Output only these lines, set down exactly: the one containing "## 📊 Model Performance" and each line after it through the end of the records.

:: Dataset content

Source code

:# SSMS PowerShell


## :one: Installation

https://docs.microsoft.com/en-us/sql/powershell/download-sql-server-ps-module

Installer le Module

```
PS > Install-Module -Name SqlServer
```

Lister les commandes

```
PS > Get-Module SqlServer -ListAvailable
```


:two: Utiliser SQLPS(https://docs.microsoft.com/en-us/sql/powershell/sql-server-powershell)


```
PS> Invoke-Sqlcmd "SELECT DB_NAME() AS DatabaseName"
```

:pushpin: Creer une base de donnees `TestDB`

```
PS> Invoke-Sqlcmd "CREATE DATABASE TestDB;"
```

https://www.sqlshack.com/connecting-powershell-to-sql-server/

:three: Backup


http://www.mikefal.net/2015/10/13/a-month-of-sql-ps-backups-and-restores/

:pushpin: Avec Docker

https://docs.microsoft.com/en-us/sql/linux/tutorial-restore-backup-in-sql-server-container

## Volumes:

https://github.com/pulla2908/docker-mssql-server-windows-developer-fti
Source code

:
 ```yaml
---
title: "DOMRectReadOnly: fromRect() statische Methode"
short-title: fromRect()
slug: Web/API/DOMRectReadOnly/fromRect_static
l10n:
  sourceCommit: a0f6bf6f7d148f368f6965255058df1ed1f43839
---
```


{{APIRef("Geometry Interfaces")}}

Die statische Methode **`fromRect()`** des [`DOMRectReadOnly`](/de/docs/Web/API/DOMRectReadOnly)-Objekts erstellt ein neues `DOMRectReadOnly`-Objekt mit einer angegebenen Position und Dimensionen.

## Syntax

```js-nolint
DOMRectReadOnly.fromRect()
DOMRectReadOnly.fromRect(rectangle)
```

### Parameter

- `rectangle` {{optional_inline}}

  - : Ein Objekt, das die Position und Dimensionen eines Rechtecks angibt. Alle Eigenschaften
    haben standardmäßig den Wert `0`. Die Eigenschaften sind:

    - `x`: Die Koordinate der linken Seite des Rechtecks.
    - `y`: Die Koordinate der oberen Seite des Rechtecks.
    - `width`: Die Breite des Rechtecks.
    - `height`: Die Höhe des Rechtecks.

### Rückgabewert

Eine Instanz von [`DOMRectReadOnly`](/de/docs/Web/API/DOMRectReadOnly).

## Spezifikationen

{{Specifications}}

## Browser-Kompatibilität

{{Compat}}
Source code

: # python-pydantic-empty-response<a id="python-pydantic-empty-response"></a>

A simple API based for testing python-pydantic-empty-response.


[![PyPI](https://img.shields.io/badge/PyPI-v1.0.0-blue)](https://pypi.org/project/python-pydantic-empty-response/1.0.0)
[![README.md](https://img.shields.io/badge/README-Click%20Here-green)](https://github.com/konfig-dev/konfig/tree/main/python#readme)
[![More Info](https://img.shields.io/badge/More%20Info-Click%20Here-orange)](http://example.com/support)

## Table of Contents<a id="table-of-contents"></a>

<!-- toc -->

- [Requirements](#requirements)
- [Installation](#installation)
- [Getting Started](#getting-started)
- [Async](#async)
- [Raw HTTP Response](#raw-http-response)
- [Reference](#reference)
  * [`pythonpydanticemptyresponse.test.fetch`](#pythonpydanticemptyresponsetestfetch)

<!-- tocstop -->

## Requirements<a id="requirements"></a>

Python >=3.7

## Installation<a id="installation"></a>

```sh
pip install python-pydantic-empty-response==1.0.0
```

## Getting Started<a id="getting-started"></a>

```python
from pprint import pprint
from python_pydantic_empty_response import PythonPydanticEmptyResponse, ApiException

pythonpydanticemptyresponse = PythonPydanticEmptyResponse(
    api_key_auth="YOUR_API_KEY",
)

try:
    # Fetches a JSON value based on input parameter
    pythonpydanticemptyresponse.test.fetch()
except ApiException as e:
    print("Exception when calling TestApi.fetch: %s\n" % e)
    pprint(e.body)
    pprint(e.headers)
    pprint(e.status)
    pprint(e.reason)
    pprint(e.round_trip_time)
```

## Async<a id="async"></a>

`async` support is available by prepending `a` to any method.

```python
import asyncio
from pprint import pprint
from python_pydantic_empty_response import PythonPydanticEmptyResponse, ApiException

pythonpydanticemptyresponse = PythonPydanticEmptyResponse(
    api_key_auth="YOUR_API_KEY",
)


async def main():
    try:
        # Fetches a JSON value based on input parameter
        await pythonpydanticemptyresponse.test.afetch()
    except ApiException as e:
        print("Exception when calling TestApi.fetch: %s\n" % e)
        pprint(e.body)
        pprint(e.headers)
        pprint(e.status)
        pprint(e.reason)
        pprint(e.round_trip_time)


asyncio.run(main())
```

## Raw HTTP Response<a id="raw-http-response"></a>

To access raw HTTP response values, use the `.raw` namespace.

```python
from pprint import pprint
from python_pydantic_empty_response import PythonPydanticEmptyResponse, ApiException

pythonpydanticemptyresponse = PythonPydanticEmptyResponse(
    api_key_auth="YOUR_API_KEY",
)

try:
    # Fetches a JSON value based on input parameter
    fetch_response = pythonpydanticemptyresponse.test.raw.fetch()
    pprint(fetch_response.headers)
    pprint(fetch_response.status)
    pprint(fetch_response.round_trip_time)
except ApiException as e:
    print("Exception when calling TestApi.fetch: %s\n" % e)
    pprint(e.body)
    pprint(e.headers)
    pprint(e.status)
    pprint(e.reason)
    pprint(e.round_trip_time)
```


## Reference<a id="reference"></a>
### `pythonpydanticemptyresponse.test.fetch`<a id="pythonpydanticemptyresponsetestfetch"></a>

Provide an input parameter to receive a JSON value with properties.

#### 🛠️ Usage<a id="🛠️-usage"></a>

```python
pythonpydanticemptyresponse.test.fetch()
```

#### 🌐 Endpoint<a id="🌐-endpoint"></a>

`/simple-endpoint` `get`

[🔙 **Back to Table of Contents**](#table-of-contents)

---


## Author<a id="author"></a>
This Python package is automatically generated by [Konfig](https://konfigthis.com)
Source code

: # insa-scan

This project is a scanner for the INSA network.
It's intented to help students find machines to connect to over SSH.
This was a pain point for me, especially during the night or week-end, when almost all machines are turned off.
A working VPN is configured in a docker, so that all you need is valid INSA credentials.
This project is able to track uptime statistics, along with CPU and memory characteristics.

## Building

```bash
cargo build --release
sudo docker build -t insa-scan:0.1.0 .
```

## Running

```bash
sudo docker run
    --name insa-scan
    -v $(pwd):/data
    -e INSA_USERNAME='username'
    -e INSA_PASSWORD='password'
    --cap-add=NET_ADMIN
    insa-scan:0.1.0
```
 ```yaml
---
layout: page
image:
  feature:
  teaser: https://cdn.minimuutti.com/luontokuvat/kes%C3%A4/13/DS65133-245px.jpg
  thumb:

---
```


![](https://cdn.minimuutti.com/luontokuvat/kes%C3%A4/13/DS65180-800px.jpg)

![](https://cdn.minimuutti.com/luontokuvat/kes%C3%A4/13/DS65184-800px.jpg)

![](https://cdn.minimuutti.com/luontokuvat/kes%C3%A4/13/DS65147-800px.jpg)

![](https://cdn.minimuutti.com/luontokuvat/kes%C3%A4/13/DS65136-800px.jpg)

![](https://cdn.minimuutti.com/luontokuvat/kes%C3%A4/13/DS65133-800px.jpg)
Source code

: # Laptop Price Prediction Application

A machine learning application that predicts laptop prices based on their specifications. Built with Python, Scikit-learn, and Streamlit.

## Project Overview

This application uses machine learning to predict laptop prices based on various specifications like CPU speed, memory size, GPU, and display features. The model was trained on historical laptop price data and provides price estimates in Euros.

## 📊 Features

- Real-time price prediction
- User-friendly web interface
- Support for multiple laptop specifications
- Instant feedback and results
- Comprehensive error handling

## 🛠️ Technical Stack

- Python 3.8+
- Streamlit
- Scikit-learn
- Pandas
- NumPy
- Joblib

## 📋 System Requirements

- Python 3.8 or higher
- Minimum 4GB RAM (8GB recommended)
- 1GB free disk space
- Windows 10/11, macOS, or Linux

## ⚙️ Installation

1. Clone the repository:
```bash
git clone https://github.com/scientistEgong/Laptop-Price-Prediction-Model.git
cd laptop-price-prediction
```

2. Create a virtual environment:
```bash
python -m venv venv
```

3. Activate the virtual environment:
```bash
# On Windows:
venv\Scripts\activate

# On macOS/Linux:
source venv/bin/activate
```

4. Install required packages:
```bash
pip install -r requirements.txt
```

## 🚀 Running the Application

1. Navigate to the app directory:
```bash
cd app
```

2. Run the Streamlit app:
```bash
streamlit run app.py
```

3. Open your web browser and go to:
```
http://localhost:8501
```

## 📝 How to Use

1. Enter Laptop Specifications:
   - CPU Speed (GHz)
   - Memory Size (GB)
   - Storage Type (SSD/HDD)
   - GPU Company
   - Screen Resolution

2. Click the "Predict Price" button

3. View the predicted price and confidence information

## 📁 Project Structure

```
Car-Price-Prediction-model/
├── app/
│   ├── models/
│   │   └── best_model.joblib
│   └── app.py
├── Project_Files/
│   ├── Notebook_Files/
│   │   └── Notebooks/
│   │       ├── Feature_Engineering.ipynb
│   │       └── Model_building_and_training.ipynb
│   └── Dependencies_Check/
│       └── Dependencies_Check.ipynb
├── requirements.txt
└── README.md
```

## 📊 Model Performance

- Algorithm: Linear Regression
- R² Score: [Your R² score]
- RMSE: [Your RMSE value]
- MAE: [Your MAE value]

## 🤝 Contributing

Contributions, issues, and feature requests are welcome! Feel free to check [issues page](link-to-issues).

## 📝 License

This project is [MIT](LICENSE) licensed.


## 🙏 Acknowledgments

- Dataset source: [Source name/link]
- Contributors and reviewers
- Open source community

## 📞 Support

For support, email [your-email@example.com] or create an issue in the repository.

::::

» **Result**
## 📊 Model Performance

- Algorithm: Linear Regression
- R² Score: [Your R² score]
- RMSE: [Your RMSE value]
- MAE: [Your MAE value]

## 🤝 Contributing

Contributions, issues, and feature requests are welcome! Feel free to check [issues page](link-to-issues).

## 📝 License

This project is [MIT](LICENSE) licensed.


## 🙏 Acknowledgments

- Dataset source: [Source name/link]
- Contributors and reviewers
- Open source community

## 📞 Support

For support, email [your-email@example.com] or create an issue in the repository.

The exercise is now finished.